(Saved entries)
--------------------------------
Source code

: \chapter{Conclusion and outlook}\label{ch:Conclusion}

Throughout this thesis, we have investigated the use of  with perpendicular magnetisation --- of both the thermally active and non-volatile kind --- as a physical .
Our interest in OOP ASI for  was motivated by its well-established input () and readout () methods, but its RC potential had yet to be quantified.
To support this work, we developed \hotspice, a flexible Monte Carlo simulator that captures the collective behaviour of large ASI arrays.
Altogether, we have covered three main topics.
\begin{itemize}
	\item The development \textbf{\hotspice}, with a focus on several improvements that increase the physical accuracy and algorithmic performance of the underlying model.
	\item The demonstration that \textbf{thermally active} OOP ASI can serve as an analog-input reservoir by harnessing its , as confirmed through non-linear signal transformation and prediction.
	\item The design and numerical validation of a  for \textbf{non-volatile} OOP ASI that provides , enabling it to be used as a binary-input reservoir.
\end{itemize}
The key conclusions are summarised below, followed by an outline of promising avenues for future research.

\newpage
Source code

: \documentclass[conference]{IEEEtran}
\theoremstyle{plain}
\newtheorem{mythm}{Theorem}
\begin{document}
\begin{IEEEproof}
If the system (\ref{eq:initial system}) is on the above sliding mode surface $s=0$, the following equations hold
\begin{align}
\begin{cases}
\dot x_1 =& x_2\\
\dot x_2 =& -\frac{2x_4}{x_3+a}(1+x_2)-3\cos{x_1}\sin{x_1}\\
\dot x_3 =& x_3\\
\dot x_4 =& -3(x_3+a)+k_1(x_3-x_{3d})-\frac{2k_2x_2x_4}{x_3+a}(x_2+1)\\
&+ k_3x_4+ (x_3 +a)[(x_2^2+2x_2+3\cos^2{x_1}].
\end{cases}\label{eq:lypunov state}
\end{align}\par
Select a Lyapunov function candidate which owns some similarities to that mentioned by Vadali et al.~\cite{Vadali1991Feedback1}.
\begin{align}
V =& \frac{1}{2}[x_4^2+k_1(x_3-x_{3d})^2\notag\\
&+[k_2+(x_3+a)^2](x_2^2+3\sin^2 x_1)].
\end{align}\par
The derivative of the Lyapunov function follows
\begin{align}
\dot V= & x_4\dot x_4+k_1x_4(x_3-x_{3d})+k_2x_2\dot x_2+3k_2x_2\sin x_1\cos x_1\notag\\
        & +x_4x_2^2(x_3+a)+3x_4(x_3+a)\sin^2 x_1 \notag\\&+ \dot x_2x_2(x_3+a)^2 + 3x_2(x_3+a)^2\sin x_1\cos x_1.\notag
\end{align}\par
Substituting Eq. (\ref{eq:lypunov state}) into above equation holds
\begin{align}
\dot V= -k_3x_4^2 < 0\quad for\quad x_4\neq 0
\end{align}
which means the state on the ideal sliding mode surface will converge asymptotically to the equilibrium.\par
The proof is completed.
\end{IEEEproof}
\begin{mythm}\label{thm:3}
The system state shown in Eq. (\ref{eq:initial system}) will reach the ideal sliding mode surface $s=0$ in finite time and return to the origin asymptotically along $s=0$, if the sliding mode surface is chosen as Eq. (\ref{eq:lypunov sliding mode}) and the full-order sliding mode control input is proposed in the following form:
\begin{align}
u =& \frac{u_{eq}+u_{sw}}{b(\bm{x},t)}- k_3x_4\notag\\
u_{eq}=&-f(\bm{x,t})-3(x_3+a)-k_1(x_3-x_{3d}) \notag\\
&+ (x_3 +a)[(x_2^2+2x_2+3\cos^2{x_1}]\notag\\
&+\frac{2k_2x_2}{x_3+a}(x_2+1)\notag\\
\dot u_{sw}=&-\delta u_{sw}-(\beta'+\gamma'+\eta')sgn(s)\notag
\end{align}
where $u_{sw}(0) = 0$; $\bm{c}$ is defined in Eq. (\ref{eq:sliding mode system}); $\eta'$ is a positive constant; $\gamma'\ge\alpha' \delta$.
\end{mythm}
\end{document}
--------------------------------
● **To do**
Lines with the word "this" in them are the answer; report each one from the data.

● **Response below**
Throughout this thesis, we have investigated the use of  with perpendicular magnetisation --- of both the thermally active and non-volatile kind --- as a physical .
To support this work, we developed \hotspice, a flexible Monte Carlo simulator that captures the collective behaviour of large ASI arrays.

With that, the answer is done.